WHAT IS EXPECTED - Examine each line of the data. Copy the line if it includes the word "setting".

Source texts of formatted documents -
------------

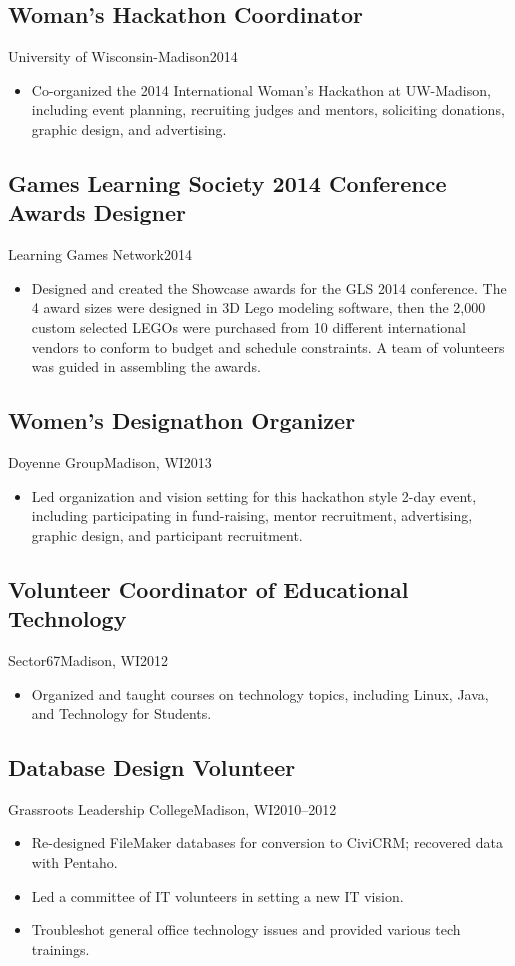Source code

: \documentclass[../main.tex]{subfiles}
\begin{document}
\subsection{Woman's Hackathon Coordinator}{University of Wisconsin-Madison}{2014}{}
\begin{itemize}
		\item{Co-organized the 2014 International Woman's Hackathon at UW-Madison, including event planning, recruiting judges and mentors, soliciting donations, graphic design, and advertising.}
	\end{itemize}

\subsection{Games Learning Society 2014 Conference Awards Designer}{Learning Games Network}{2014}{}
\begin{itemize}
		\item{Designed and created the Showcase awards for the GLS 2014 conference. The 4 award sizes were designed in 3D Lego modeling software, then the 2,000 custom selected LEGOs were purchased from 10 different international vendors to conform to budget and schedule constraints. A team of volunteers was guided in assembling the awards.}
	\end{itemize}

	\subsection{Women's Designathon Organizer}{Doyenne Group}{Madison, WI}{2013}{}
	\begin{itemize}
		\item{Led organization and vision setting for this hackathon style 2-day event, including participating in fund-raising, mentor recruitment, advertising, graphic design, and participant recruitment.}
	\end{itemize}


	\subsection{Volunteer Coordinator of Educational Technology}{Sector67}{Madison, WI}{2012}{}
	\begin{itemize}
		\item{Organized and taught courses on technology topics, including Linux, Java, and Technology for Students.}
	\end{itemize}

	\subsection{Database Design Volunteer}{Grassroots Leadership College}{Madison, WI}{2010--2012}{}
	\begin{itemize}
		\item{Re-designed FileMaker databases for conversion to CiviCRM; recovered data with Pentaho.}
		\item{Led a committee of IT volunteers in setting a new IT vision.}
		\item{Troubleshot general office technology issues and provided various tech trainings.}
	\end{itemize}
\end{document}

------------

TASK ANSWER -
		\item{Led organization and vision setting for this hackathon style 2-day event, including participating in fund-raising, mentor recruitment, advertising, graphic design, and participant recruitment.}
		\item{Led a committee of IT volunteers in setting a new IT vision.}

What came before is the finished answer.